Le cas de Florine n’est pas isolé. La semaine dernière, la procureure de Paris Laure Beccuau a annoncé l’ouverture d’une enquête après avoir reçu plusieurs plaintes de personnes affirmant avoir été droguées dans des bars ou des discothèques de la capitale.

«Criminels»

Dans le code pénal, «l’administration de substances de façon non consentie» constitue une circonstance aggravante pour les auteurs d’agression sexuelle ou de viol. Des soupçons d’agression au GHB ont aussi fleuri à Besançon, où un message affirmant que «plusieurs personnes ont été droguées à leur insu au GHB» dans des établissements de nuit de la ville a circulé sur les réseaux sociaux en appelant à «faire attention».

«Deux jeunes filles ont en effet affirmé avoir été chimiquement soumises», assure à l’AFP le procureur, Etienne Manteaux, «mais cela n’a pas été démontré par les analyses toxicologiques». «On ne dit pas qu’il n’y a pas de GHB, on sait qu’il peut circuler, mais une psychose s’est installée», déplore-t-il. Le magistrat pointe plutôt du doigt «une problématique très préoccupante d’alcoolisation massive avec des mélanges d’alcools forts, qui peuvent mener à des pertes de connaissance pouvant être assimilées à une prise de GHB». A ce stade, une seule plainte pouvant relever de l’administration de GHB a été déposée au commissariat de Besançon début octobre: celle d’un jeune homme retrouvé dans un champ à la sortie d’une discothèque en slip et incapable d’expliquer ce qui lui était arrivé.

Anjima, 21 ans, n’a aucun souvenir, elle non plus, de sa soirée en septembre au Supersonic, une salle de concert parisienne. «J’avais très peu bu, juste une bière, je n’étais pas sous une autre substance», affirme-t-elle à l’AFP. Le jeune femme en est persuadée, tout ce qui s’est passé est l’oeuvre du GHB. Le lendemain, elle s’est réveillée dans son lit avec un proche, qui lui annonce avoir eu une première relation sexuelle avec elle dans la salle de concert, et une seconde à son domicile.

«Charge mentale»

Elle lui reproche aujourd’hui «d’avoir profité de la situation» et envisage de porter plainte pour viols.

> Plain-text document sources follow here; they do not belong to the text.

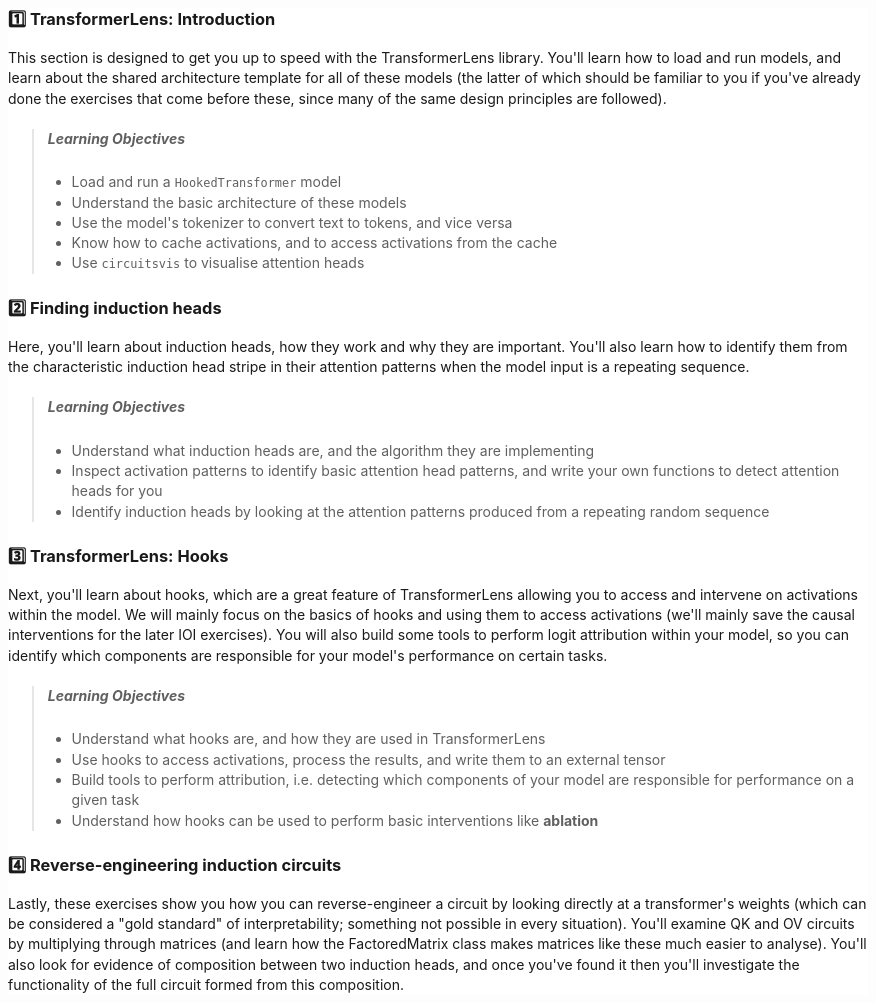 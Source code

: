 ### 1️⃣ TransformerLens: Introduction

This section is designed to get you up to speed with the TransformerLens library. You'll learn how to load and run models, and learn about the shared architecture template for all of these models (the latter of which should be familiar to you if you've already done the exercises that come before these, since many of the same design principles are followed).

> ##### Learning Objectives
>
> - Load and run a `HookedTransformer` model
> - Understand the basic architecture of these models
> - Use the model's tokenizer to convert text to tokens, and vice versa
> - Know how to cache activations, and to access activations from the cache
> - Use `circuitsvis` to visualise attention heads

### 2️⃣ Finding induction heads

Here, you'll learn about induction heads, how they work and why they are important. You'll also learn how to identify them from the characteristic induction head stripe in their attention patterns when the model input is a repeating sequence.

> ##### Learning Objectives
>
> - Understand what induction heads are, and the algorithm they are implementing
> - Inspect activation patterns to identify basic attention head patterns, and write your own functions to detect attention heads for you
> - Identify induction heads by looking at the attention patterns produced from a repeating random sequence

### 3️⃣ TransformerLens: Hooks

Next, you'll learn about hooks, which are a great feature of TransformerLens allowing you to access and intervene on activations within the model. We will mainly focus on the basics of hooks and using them to access activations (we'll mainly save the causal interventions for the later IOI exercises). You will also build some tools to perform logit attribution within your model, so you can identify which components are responsible for your model's performance on certain tasks.

> ##### Learning Objectives
>
> - Understand what hooks are, and how they are used in TransformerLens
> - Use hooks to access activations, process the results, and write them to an external tensor
> - Build tools to perform attribution, i.e. detecting which components of your model are responsible for performance on a given task
> - Understand how hooks can be used to perform basic interventions like **ablation**

### 4️⃣ Reverse-engineering induction circuits

Lastly, these exercises show you how you can reverse-engineer a circuit by looking directly at a transformer's weights (which can be considered a "gold standard" of interpretability; something not possible in every situation). You'll examine QK and OV circuits by multiplying through matrices (and learn how the FactoredMatrix class makes matrices like these much easier to analyse). You'll also look for evidence of composition between two induction heads, and once you've found it then you'll investigate the functionality of the full circuit formed from this composition.
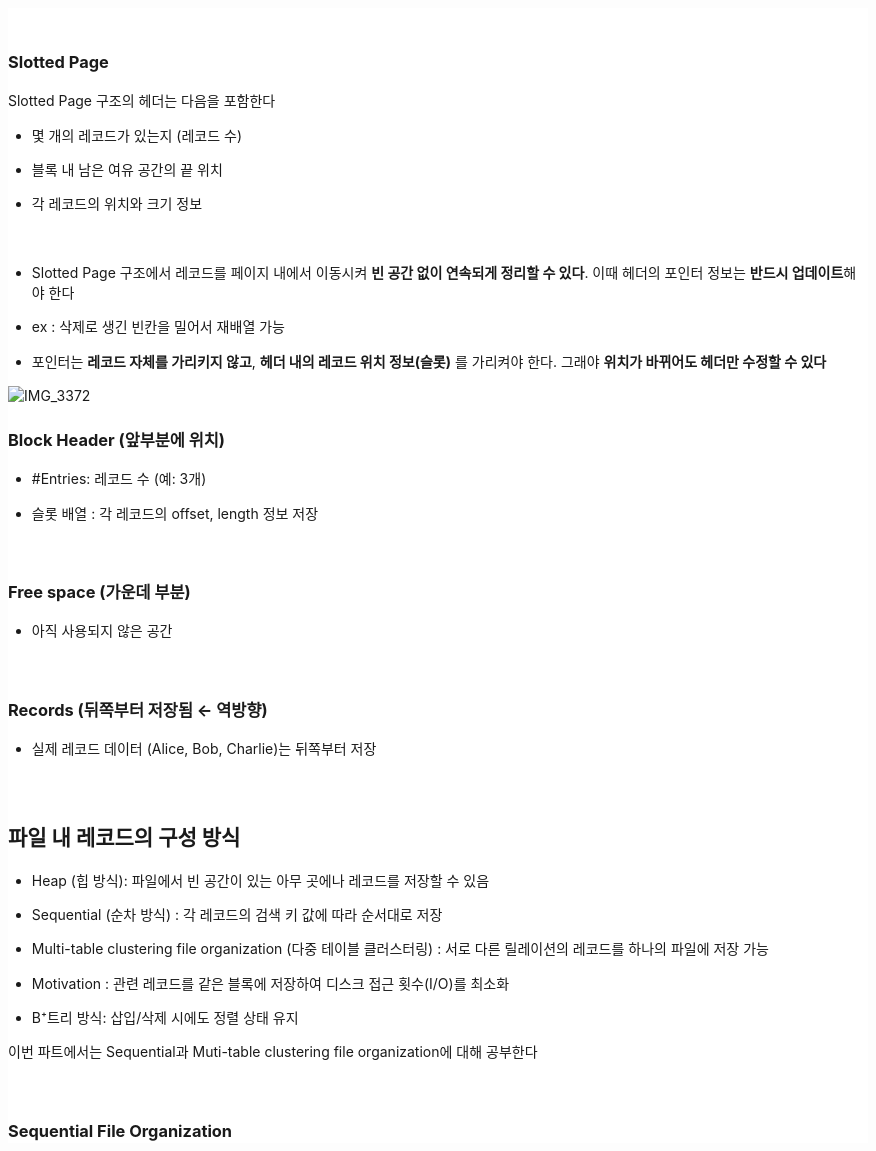 <br/>

### Slotted Page

Slotted Page 구조의 헤더는 다음을 포함한다

- 몇 개의 레코드가 있는지 (레코드 수)

- 블록 내 남은 여유 공간의 끝 위치

- 각 레코드의 위치와 크기 정보

<br/>

- Slotted Page 구조에서 레코드를 페이지 내에서 이동시켜 **빈 공간 없이 연속되게 정리할 수 있다**. 이때 헤더의 포인터 정보는 **반드시 업데이트**해야 한다

- ex : 삭제로 생긴 빈칸을 밀어서 재배열 가능

- 포인터는 **레코드 자체를 가리키지 않고**, **헤더 내의 레코드 위치 정보(슬롯)** 를 가리켜야 한다. 그래야 **위치가 바뀌어도 헤더만 수정할 수 있다**

![IMG_3372](https://github.com/user-attachments/assets/37b44cfa-d511-4538-9ecc-fb3f6a9fc6d4)

### Block Header (앞부분에 위치)

- #Entries: 레코드 수 (예: 3개)

- 슬롯 배열 : 각 레코드의 offset, length 정보 저장

<br/>

### Free space (가운데 부분)

- 아직 사용되지 않은 공간

<br/>

### Records (뒤쪽부터 저장됨 ← 역방향)

- 실제 레코드 데이터 (Alice, Bob, Charlie)는 뒤쪽부터 저장

<br/>

## 파일 내 레코드의 구성 방식

- Heap (힙 방식): 파일에서 빈 공간이 있는 아무 곳에나 레코드를 저장할 수 있음

- Sequential (순차 방식) : 각 레코드의 검색 키 값에 따라 순서대로 저장

- Multi-table clustering file organization (다중 테이블 클러스터링) : 서로 다른 릴레이션의 레코드를 하나의 파일에 저장 가능

- Motivation : 관련 레코드를 같은 블록에 저장하여 디스크 접근 횟수(I/O)를 최소화

- B⁺트리 방식: 삽입/삭제 시에도 정렬 상태 유지

이번 파트에서는 Sequential과 Muti-table clustering file organization에 대해 공부한다

<br/>

### Sequential File Organization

La responsable de la communication du Supersonic affirme prendre très au sérieux ces témoignages: en plus d’une campagne d’affichage, l’établissement a récemment recruté une agente de sécurité et s’apprête à utiliser des «capotes de verre». Ces couvercles, à poser sur le verre, peuvent être une solution mais seraient inopérants avec les nouvelles techniques d’administration par micro-aiguilles, déplore le Groupement national des indépendants de l’hôtellerie et de la restauration (GNI). «Malheureusement, on a l’impression que quoi qu’on fasse on aura toujours un temps de retard sur les personnes malveillantes», regrette son porte-parole, Franck Trouet.

Le président du principal syndicat des établissements de nuit, l’Umih Nuit, assure se préoccuper lui aussi de ce phénomène, même s’il le juge «très à la marge». «On travaille sur une procédure: que faire quand on tombe sur une fille qui sort ‘groggy’, seule ou accompagnée ? Pour au moins mettre en place quelque chose de décourageant pour les agresseurs potentiels», déclare Thierry Fontaine.

L’initiatrice du mouvement #Balancetonbar en Belgique, Maïtée Meeus, est mitigée sur l’utilisation des couvercles qui, selon elle, fait «peser la charge mentale de la sécurité sur les femmes elles-mêmes». De nombreuses voix se font entendre pour arrêter de culpabiliser les victimes. «Encore plus quand il y a consommation d’alcool», dénonce Domitille Raveau, la directrice de l’association Consentis. «On va dire que c’est de leur faute, qu’il ne fallait pas boire autant, que rien ne s’est passé, que c’est dans leur tête».